Activity => Only lines holding "documentclass" are wanted; copy each of them from the records below.

(Records excerpted from a collection)
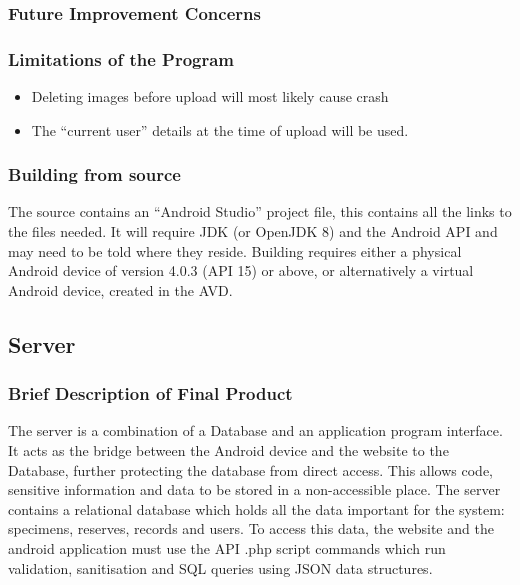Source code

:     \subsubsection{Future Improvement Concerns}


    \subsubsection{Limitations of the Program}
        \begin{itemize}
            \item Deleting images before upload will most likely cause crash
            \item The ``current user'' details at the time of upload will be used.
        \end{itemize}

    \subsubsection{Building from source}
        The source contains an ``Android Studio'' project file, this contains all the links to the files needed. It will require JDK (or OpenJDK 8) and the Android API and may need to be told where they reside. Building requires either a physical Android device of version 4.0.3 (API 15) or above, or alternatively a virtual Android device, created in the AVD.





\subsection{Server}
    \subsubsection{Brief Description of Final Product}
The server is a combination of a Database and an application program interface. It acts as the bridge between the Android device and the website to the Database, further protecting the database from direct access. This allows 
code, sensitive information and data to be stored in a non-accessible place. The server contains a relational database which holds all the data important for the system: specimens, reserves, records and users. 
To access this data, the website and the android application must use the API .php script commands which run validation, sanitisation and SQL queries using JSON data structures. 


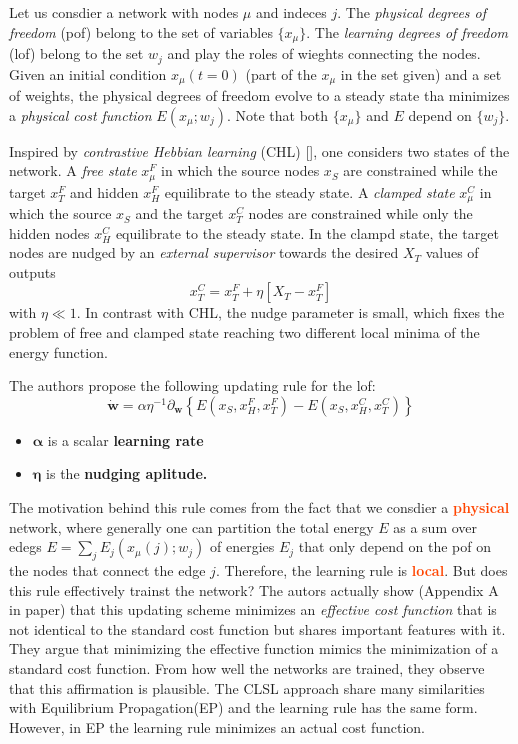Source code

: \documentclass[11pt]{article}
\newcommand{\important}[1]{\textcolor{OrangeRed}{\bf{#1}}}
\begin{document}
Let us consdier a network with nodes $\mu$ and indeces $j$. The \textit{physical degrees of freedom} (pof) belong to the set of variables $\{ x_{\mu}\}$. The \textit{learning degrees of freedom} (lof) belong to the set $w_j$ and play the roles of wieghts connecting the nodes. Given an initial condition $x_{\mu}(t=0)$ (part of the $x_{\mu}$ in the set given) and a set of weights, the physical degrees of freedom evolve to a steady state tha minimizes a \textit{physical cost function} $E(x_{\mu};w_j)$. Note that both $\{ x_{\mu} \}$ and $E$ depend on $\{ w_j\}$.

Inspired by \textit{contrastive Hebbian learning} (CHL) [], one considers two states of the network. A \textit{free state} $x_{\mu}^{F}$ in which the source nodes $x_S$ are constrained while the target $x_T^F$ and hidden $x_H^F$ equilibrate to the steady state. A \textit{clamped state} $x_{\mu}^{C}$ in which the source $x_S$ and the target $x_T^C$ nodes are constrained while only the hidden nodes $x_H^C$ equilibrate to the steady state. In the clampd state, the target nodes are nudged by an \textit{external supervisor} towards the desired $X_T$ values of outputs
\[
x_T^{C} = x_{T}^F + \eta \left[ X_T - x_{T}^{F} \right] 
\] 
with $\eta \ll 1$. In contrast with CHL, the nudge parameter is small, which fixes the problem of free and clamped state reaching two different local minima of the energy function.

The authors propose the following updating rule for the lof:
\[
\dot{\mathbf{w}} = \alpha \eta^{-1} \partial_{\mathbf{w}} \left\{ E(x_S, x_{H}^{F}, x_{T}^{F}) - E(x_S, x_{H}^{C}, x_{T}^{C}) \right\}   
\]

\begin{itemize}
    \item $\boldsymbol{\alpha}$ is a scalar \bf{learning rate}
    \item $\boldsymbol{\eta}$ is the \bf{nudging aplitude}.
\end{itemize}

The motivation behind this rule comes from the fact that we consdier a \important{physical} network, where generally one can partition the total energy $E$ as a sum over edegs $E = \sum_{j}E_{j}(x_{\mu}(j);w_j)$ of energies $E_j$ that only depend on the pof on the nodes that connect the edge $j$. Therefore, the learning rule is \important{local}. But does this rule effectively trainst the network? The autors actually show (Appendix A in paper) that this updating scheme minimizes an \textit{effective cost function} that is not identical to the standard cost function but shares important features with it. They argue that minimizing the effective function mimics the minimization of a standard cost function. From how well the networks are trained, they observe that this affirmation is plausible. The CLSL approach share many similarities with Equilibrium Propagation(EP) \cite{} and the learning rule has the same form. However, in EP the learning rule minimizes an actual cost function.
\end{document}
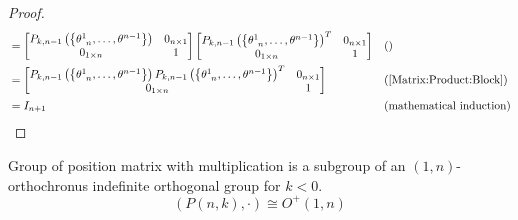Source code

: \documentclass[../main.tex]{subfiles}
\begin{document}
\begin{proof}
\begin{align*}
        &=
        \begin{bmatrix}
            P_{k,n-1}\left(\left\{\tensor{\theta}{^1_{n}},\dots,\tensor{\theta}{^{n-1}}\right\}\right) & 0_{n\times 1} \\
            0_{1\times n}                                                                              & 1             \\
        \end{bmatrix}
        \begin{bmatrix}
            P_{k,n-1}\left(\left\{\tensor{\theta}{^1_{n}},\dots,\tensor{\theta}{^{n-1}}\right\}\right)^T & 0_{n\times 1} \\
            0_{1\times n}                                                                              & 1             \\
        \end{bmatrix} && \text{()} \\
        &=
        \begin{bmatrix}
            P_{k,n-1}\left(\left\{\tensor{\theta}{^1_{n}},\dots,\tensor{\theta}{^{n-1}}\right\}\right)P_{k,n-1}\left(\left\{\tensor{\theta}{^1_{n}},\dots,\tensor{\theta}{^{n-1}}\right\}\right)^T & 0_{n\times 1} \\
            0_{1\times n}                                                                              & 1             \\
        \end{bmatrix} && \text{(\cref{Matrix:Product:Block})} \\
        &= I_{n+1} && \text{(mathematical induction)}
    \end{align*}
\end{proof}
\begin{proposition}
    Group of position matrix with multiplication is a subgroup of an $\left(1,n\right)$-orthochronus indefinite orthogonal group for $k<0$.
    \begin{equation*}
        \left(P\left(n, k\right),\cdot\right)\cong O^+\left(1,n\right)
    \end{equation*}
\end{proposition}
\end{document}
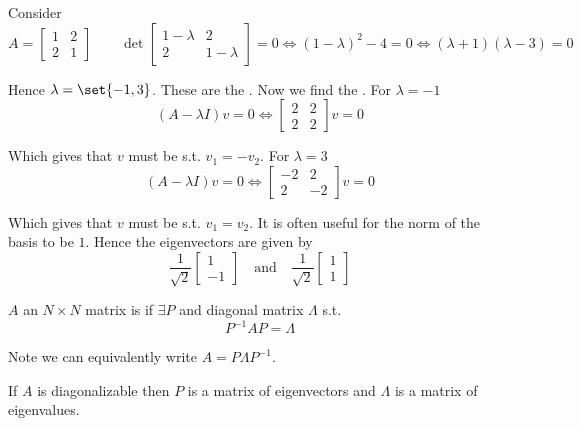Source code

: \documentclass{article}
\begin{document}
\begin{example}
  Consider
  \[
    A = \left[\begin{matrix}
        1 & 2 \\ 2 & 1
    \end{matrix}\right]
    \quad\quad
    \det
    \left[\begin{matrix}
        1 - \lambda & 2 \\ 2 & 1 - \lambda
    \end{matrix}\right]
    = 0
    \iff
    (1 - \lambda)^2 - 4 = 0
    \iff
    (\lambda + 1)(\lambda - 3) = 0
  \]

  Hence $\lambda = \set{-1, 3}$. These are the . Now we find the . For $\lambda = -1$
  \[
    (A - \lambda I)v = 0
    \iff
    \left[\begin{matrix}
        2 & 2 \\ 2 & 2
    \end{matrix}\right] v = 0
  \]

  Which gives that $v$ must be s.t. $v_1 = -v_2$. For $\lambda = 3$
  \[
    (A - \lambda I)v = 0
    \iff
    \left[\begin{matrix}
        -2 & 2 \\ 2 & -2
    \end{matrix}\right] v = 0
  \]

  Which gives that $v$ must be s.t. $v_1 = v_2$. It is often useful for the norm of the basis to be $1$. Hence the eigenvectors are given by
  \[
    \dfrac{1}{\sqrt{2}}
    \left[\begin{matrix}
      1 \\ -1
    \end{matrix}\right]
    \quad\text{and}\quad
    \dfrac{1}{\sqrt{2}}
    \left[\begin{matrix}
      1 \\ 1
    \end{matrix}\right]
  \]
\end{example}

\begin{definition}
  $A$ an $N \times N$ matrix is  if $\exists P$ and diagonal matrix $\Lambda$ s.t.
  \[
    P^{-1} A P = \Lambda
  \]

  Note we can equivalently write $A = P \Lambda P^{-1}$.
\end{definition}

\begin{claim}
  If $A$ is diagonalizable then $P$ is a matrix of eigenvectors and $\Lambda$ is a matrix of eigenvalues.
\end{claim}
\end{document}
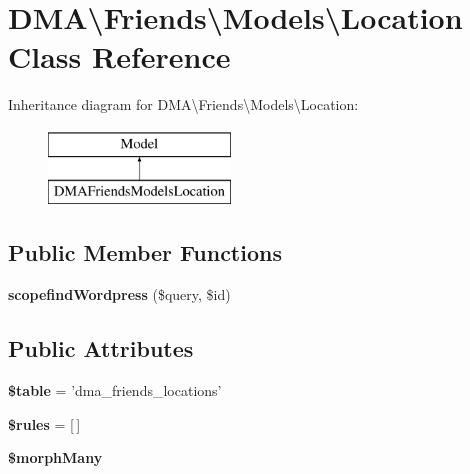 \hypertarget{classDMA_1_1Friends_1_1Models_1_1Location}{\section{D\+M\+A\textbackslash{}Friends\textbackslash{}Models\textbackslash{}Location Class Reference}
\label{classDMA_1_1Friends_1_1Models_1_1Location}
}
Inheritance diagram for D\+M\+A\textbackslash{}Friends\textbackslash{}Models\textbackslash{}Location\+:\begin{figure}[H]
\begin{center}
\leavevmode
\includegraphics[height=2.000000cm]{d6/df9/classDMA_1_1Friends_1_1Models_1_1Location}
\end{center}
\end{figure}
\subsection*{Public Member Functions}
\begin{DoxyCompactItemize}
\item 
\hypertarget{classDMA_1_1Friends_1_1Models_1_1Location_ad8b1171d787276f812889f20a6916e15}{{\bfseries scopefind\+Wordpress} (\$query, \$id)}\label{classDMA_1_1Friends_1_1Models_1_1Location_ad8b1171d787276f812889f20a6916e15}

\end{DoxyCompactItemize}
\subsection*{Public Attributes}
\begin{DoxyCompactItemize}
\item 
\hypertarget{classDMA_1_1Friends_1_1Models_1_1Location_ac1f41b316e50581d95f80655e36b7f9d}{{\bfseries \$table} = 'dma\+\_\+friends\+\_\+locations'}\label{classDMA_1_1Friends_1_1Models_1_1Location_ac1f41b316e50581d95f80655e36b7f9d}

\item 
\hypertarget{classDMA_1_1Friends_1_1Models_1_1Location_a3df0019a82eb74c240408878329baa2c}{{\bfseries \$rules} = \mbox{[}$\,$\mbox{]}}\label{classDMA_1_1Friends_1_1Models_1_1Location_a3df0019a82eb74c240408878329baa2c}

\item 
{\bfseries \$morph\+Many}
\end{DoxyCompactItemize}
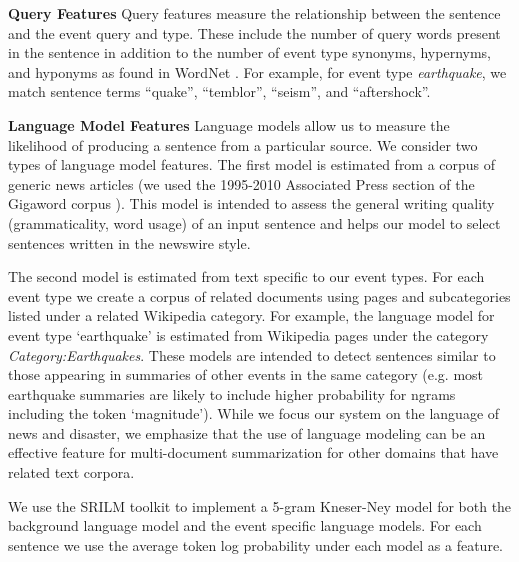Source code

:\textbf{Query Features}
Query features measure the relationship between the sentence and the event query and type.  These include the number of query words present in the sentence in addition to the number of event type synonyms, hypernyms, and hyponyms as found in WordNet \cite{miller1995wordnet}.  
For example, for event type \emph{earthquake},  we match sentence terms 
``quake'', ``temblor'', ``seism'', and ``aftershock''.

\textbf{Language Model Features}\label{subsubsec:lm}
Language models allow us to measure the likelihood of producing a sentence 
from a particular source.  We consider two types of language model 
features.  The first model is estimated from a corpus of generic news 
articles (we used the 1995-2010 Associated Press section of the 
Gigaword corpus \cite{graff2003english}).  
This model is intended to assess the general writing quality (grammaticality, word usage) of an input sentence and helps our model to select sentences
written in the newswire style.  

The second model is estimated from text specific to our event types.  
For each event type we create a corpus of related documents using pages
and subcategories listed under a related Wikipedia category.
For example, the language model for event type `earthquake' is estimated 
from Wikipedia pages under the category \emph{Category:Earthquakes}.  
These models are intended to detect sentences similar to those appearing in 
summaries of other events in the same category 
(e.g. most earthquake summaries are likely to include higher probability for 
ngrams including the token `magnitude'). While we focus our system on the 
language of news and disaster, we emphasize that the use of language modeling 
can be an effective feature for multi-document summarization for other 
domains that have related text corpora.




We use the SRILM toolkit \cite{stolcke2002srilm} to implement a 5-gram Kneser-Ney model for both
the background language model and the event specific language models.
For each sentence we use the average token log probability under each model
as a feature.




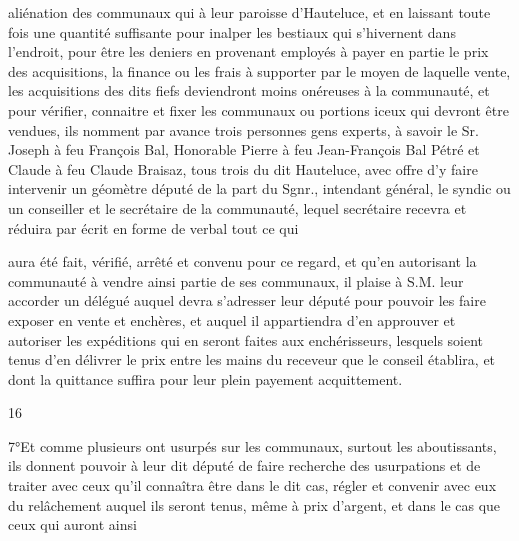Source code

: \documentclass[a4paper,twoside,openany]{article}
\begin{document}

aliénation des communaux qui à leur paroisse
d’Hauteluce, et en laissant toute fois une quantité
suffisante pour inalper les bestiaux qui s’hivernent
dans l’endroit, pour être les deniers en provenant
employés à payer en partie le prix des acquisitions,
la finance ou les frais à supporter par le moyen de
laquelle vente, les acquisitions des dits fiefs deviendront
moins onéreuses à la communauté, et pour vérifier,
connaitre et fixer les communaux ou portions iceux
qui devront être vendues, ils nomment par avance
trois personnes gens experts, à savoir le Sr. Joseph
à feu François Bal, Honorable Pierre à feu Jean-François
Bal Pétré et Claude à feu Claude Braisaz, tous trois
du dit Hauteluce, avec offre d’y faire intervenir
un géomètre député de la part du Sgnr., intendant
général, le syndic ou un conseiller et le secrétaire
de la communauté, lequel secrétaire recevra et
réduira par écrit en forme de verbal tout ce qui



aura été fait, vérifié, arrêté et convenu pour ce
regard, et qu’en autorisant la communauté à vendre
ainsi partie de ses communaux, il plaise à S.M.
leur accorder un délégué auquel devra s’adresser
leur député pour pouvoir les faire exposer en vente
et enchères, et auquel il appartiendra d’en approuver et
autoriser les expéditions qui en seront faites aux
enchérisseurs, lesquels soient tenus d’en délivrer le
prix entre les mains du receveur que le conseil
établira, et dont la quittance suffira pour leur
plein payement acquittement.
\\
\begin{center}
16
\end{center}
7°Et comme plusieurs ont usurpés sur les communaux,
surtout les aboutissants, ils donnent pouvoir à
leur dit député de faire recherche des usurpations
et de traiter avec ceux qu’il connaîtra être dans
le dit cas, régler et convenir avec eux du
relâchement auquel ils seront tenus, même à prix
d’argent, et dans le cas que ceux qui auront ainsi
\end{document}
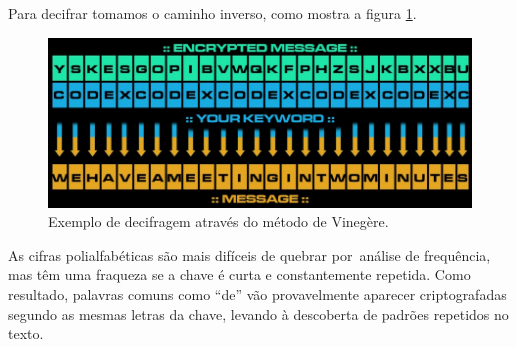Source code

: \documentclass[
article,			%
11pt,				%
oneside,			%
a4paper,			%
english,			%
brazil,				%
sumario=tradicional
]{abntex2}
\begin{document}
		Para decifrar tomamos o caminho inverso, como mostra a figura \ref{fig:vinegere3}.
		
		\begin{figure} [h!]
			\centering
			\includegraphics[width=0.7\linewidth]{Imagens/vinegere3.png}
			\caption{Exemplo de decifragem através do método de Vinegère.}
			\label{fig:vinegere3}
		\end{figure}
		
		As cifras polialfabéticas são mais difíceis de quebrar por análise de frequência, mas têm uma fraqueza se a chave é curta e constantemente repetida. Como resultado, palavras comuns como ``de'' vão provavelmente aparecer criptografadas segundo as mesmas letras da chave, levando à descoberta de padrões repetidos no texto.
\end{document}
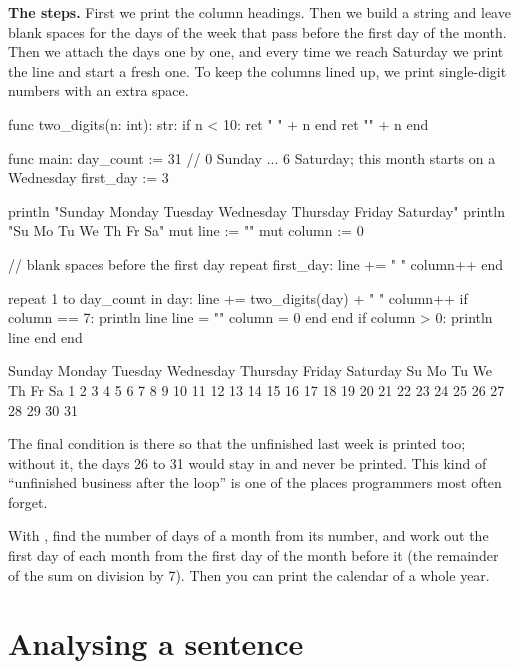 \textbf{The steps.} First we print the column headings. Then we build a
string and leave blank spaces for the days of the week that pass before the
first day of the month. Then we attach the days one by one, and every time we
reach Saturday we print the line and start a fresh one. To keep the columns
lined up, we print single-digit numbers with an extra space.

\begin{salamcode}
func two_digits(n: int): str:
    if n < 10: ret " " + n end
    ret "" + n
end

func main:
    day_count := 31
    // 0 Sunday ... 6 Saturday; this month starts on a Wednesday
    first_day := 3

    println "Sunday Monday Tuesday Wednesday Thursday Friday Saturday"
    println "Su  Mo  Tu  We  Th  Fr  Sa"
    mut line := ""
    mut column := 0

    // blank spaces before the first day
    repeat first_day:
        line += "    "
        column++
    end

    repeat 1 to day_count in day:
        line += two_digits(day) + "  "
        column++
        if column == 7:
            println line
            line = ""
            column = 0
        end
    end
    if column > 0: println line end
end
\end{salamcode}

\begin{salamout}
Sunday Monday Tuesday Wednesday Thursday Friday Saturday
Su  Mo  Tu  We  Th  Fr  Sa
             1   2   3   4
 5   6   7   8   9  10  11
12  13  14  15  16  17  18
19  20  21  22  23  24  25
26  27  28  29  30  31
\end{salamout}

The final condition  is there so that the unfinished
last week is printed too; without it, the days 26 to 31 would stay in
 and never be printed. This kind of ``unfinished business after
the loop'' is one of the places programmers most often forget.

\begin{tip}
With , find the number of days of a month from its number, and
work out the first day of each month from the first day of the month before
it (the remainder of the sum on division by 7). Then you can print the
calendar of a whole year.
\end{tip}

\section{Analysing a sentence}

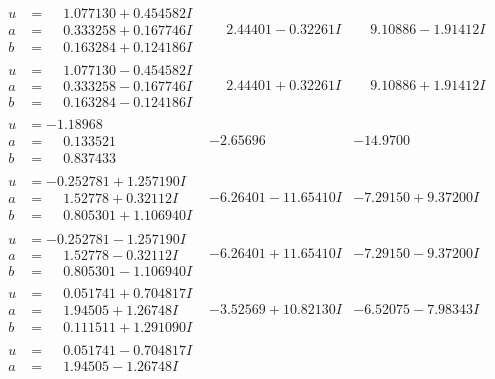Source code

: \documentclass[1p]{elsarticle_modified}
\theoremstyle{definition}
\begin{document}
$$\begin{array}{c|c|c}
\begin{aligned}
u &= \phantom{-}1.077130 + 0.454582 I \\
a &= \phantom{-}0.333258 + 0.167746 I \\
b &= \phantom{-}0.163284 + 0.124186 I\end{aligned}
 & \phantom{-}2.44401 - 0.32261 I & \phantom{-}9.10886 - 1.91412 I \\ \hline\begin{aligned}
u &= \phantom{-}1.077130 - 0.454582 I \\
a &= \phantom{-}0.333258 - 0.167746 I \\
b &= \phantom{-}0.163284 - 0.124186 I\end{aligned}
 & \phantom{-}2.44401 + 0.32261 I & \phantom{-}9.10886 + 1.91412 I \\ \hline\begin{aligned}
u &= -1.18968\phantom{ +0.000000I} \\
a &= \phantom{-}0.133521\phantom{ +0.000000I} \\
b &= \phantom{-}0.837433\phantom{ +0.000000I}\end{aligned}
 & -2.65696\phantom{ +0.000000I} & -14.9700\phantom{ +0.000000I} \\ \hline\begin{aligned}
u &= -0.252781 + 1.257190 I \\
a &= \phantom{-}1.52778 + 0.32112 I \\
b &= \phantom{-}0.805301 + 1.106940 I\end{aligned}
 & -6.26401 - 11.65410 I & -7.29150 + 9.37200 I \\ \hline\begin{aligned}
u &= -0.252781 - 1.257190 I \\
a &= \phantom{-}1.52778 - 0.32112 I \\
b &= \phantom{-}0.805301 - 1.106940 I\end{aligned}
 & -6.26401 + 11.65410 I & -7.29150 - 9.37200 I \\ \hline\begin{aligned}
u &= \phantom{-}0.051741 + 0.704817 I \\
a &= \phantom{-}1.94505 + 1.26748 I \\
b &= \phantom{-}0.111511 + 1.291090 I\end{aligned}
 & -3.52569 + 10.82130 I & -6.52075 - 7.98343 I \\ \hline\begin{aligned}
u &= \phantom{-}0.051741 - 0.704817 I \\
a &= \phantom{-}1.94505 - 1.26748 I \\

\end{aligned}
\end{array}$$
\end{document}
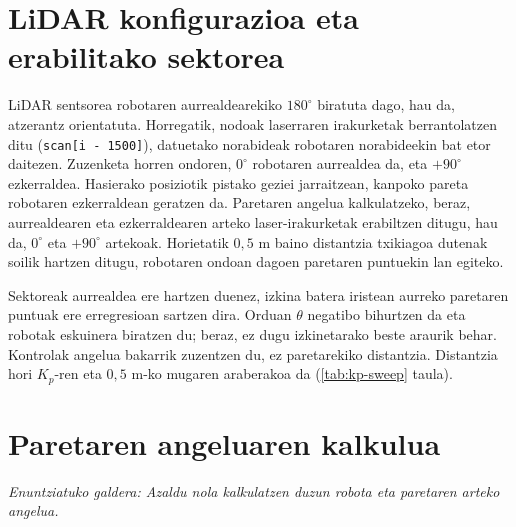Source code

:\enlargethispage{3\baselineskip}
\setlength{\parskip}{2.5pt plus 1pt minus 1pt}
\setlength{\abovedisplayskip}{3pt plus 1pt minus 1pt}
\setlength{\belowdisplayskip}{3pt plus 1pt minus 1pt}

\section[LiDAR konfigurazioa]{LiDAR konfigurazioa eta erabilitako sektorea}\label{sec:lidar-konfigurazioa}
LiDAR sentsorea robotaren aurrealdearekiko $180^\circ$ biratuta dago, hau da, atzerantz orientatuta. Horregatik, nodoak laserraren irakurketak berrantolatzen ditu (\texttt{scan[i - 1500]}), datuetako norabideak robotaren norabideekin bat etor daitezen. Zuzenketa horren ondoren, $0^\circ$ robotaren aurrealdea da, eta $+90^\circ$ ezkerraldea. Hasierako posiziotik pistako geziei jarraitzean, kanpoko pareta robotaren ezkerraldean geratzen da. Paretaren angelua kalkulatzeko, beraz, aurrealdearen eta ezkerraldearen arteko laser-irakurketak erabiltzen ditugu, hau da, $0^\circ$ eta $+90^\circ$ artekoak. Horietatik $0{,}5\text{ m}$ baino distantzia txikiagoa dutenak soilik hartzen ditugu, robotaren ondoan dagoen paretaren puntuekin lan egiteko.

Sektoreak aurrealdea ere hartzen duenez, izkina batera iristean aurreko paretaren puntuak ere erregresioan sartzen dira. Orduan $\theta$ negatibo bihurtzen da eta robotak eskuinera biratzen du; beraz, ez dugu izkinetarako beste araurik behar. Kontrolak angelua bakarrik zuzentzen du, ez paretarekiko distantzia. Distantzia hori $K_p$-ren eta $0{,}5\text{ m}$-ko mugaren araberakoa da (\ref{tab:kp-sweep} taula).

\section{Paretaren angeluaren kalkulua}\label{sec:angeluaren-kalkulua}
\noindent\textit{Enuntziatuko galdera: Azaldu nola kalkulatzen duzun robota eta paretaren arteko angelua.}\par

The answer =>
: \documentclass[11pt]{article}
: \documentclass[../main.tex]{subfiles}
: \documentclass{article}
: \documentclass[a4paper,twoside,openany]{article}
: \documentclass[
: \documentclass[1p]{elsarticle_modified}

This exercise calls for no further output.